Since \(\tau \) is algebraic irrational, the Thue–Siegel–Roth Theorem implies that, for each \(\varepsilon > 0\), there is a constant \(C (\tau , \varepsilon )\) such that

$$\begin{aligned} \left| \tau - \frac{p}{q} \right| > \frac{C (\tau , \varepsilon )}{q^{2 + \varepsilon }} \end{aligned}$$

(13)

for all fractions p / q. On the other hand, we have

$$\begin{aligned} \frac{1}{q_{\ell } q_{\ell + 1}} > \left| \tau - \frac{p_{\ell }}{q_{\ell }} \right| , \end{aligned}$$

which combined with the Thue–Siegel–Roth Theorem shows that \(q_{\ell + 1} \!<\! C (\tau , \varepsilon ) q_{\ell }^{1 + \varepsilon }\). Because the convergents \(p_{\ell } / q_{\ell }\) of continued fractions provide the best possible approximations to \(\tau \) among fractions with denominator at most \(q_{\ell }\), we find that, for \(n < q_{\ell }\),

$$\begin{aligned} \left| \tau - \frac{k_n}{n} \right| > \left| \tau - \frac{p_{\ell }}{q_{\ell }} \right| > \frac{C (\tau , \varepsilon )}{q_{\ell }^{2 + \varepsilon }} . \end{aligned}$$

Assuming, in addition, \(n \geqslant q_{\ell - 1}\), we thus obtain

$$\begin{aligned} \frac{| \csc (\pi n \tau ) |^{\lambda }}{n^{\lambda + 1}} \leqslant \frac{1}{n^{2 \lambda + 1} | \tau - k_n / n|^{\lambda }} < \frac{q_{\ell }^{(2 + \varepsilon ) \lambda }}{C (\tau , \varepsilon )^{\lambda } q_{\ell - 1}^{2 \lambda + 1}} < \frac{C (\tau , \varepsilon )^{(1 + \varepsilon ) \lambda }}{q_{\ell - 1}^{1 - \varepsilon (3 + \varepsilon ) \lambda }} = \frac{C (\tau , \varepsilon ')}{q_{\ell - 1}^{1 - \varepsilon '}}, \end{aligned}$$

where \(\varepsilon ' = \varepsilon (3 + \varepsilon ) \lambda > 0\).
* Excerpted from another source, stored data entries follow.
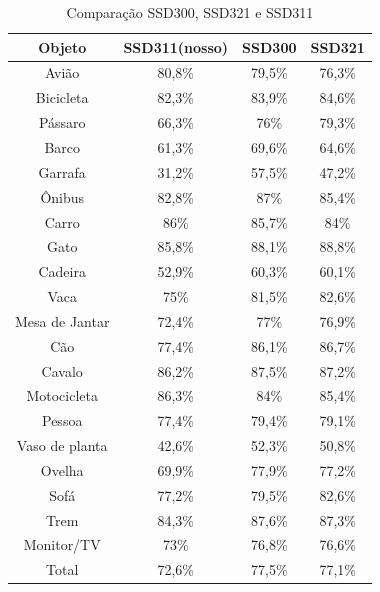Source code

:   \begin{table}[H]
    \centering
    \footnotesize
    \setlength{\abovecaptionskip}{0pt}
    \setlength{\belowcaptionskip}{0pt}
    \caption[Resultados SSD]{Comparação SSD300, SSD321 e SSD311}
    \label{tab:resultados}
    \begin{tabular}{c|c|c|c}
	Objeto &	SSD311(nosso) & SSD300 & SSD321 \\ 
	\hline 
 	Avião 			& 80,8\%	& 79,5\% 	& 76,3\% \\ 
	Bicicleta 		& 82,3\%	& 83,9\% 	& 84,6\%  \\ 
	Pássaro 		& 66,3\%	& 76\%  	& 79,3\%  \\
	Barco 			& 61,3\%	& 69,6\% 	& 64,6\%  \\ 
	Garrafa 		& 31,2\%	& 57,5\%  	& 47,2\%  \\ 
	Ônibus 			& 82,8\%	& 87\%	 	& 85,4\%  \\
	Carro 			& 86\%		& 85,7\%  	& 84\%  \\ 
	Gato 			& 85,8\%	& 88,1\%  	& 88,8\%  \\
	Cadeira 		& 52,9\%	& 60,3\%  	& 60,1\%  \\ 
	Vaca 			& 75\% 		& 81,5\% 	& 82,6\%  \\
	Mesa de Jantar 	& 72,4\% 	& 77\%  	& 76,9\%  \\ 
	Cão 			& 77,4\% 	& 86,1\% 	& 86,7\%  \\
	Cavalo 			& 86,2\% 	& 87,5\% 	& 87,2\%  \\ 
	Motocicleta 	& 86,3\% 	& 84\%  	& 85,4\%  \\
	Pessoa 			& 77,4\% 	& 79,4\%  	& 79,1\%  \\ 
	Vaso de planta 	& 42,6\% 	& 52,3\%  	& 50,8\%  \\
	Ovelha 			& 69,9\%	& 77,9\%  	& 77,2\%  \\
	Sofá 			& 77,2\% 	& 79,5\%  	& 82,6\%  \\
	Trem 			& 84,3\% 	& 87,6\%  	& 87,3\%  \\
	Monitor/TV 		& 73\% 		& 76,8\%  	& 76,6\%  \\ 
	Total 			& 72,6\% 	& 77,5\%  	& 77,1\%  \\
    \end{tabular}
    \\
  \end{table}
Combining our observations, we have

$$\begin{aligned} \sum _{n \not \in W_{\tau }} \frac{| \csc (\pi n \tau ) |^{\lambda }}{n^{\lambda + 1}} \leqslant \sum _{\ell = 1}^{\infty } 16 \ell (\log q_{\ell })^{2 \alpha } \frac{C (\tau , \varepsilon ')}{q_{\ell - 1}^{1 - \varepsilon '}}, \end{aligned}$$

and convergence follows from the fact that, by comparison with the Fibonacci numbers \(F_{\ell }\) via (11), the sequence \(q_{\ell }\) grows at least as fast as \(\varphi ^{\ell }\) with \(\varphi = (1 + \sqrt{5}) / 2\). \(\square \)

Remark 2.4

With \(\lambda \) and \(\tau \) as in Lemma 2.3, absolute convergence of the series

$$\begin{aligned} \sum _{n = 1}^{\infty } \frac{\csc ^{\lambda } (\pi n \tau )}{n^{\lambda + 1 + \delta }}, \end{aligned}$$

for \(\delta > 0\), is much simpler to deduce. Indeed, estimating as in the proof of Lemma 2.3, we find

$$\begin{aligned} \frac{| \csc (\pi n \tau ) |^{\lambda }}{n^{\lambda + 1 + \delta }} \leqslant \frac{1}{n^{2 \lambda + 1 + \delta } | \tau - k_n / n|^{\lambda }} < \frac{C (\tau , \varepsilon )^{- \lambda }}{n^{1 + \delta - \lambda \varepsilon }}, \end{aligned}$$

where \(C (\tau , \varepsilon )\) is the constant from applying the Thue–Siegel–Roth Theorem (13). Convergence follows upon choosing \(\varepsilon \) such that \(\lambda \varepsilon < \delta \).

Lemma 2.5

Let \(\lambda > 0\) and \(\tau \) be algebraic irrational. Then the series \(\psi ^{\lambda , 0}_{\lambda + 1} (\tau ) = \sum _{n = 1}^{\infty } \frac{\sec ^{\lambda } (\pi n \tau )}{n^{\lambda + 1}}\) converges absolutely.

Proof

The proof proceeds along similar lines as the proof of Lemma 2.3. Indeed, we have the elementary relation

$$\begin{aligned} \sec ( \tau ) = \csc \left( \tau + \frac{\pi }{2} \right) , \end{aligned}$$

so that

$$\begin{aligned} \frac{| \sec (\pi n \tau ) |^{\lambda }}{n^{\lambda + 1}} = \frac{| \csc \left( \pi (n \tau + \tfrac{1}{2}) \right) |^{\lambda }}{n^{\lambda + 1}} \leqslant \frac{1}{n^{\lambda + 1} |n \tau + \tfrac{1}{2} - k_n |^{\lambda }} = \frac{1}{n^{2 \lambda + 1} \left| \tau - \tfrac{2 k_n - 1}{2 n} \right| ^{\lambda }} \end{aligned}$$

with \(k_n = [n \tau + \tfrac{1}{2}]\). It remains to argue as in the proof of Lemma 2.3 and we omit the details. \(\square \)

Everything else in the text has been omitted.